-- THE INPUT follows --

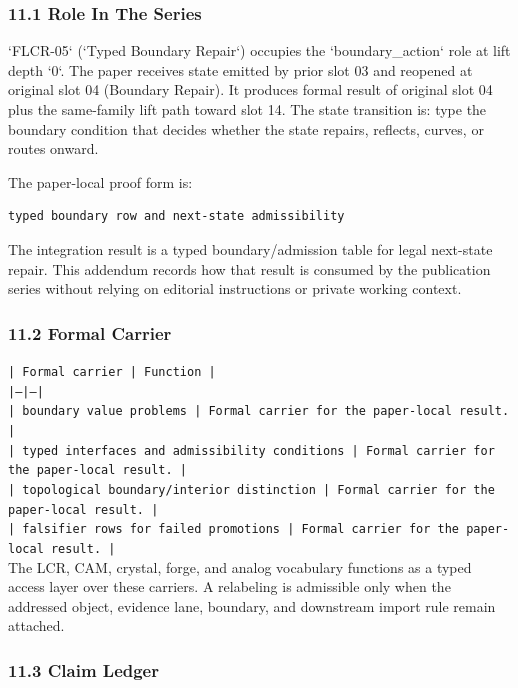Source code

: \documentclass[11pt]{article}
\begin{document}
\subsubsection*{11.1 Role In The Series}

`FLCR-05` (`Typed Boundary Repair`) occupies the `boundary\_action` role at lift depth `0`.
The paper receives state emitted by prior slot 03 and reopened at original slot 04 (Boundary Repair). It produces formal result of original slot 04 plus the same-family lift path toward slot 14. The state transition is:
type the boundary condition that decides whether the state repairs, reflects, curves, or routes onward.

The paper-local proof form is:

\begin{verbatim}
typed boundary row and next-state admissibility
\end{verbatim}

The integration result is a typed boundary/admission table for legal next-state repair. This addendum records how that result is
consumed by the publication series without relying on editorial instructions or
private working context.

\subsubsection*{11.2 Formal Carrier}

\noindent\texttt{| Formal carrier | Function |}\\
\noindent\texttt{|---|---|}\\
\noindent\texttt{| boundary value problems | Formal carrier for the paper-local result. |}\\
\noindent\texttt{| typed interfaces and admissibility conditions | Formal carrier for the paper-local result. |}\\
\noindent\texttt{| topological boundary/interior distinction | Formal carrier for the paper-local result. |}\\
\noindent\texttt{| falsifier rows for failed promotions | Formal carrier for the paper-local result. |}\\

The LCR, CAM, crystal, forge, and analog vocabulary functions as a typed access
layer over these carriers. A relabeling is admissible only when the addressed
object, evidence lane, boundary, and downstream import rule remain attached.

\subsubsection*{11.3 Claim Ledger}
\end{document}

-- THE INPUT concluded --

HOW TO COMPLETE THIS TASK — Look through the entries above; copy every line holding the string "state".

OUTPUT FOR THIS EXERCISE —
The paper receives state emitted by prior slot 03 and reopened at original slot 04 (Boundary Repair). It produces formal result of original slot 04 plus the same-family lift path toward slot 14. The state transition is:
type the boundary condition that decides whether the state repairs, reflects, curves, or routes onward.
typed boundary row and next-state admissibility
The integration result is a typed boundary/admission table for legal next-state repair. This addendum records how that result is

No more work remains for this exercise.